Content starts

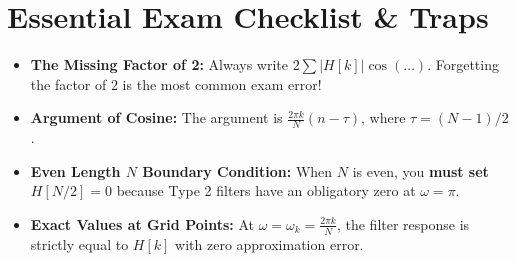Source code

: \documentclass[11pt,a4paper]{article}
\begin{document}
\section{Essential Exam Checklist \& Traps}
\begin{itemize}
    \item[$\square$] \textbf{The Missing Factor of 2:} Always write $2\sum |H[k]|\cos(\dots)$. Forgetting the factor of $2$ is the most common exam error!
    \item[$\square$] \textbf{Argument of Cosine:} The argument is $\frac{2\pi k}{N}(n - \tau)$, where $\tau = (N-1)/2$.
    \item[$\square$] \textbf{Even Length $N$ Boundary Condition:} When $N$ is even, you \textbf{must set $H[N/2] = 0$} because Type 2 filters have an obligatory zero at $\omega = \pi$.
    \item[$\square$] \textbf{Exact Values at Grid Points:} At $\omega = \omega_k = \frac{2\pi k}{N}$, the filter response is strictly equal to $H[k]$ with zero approximation error.
\end{itemize}
\end{document}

Content ends

**EXERCISE AIM:** Check each line above for "omega" and return the ones that have it.

**YOUR SOLUTION:**
    \item[$\square$] \textbf{Even Length $N$ Boundary Condition:} When $N$ is even, you \textbf{must set $H[N/2] = 0$} because Type 2 filters have an obligatory zero at $\omega = \pi$.
    \item[$\square$] \textbf{Exact Values at Grid Points:} At $\omega = \omega_k = \frac{2\pi k}{N}$, the filter response is strictly equal to $H[k]$ with zero approximation error.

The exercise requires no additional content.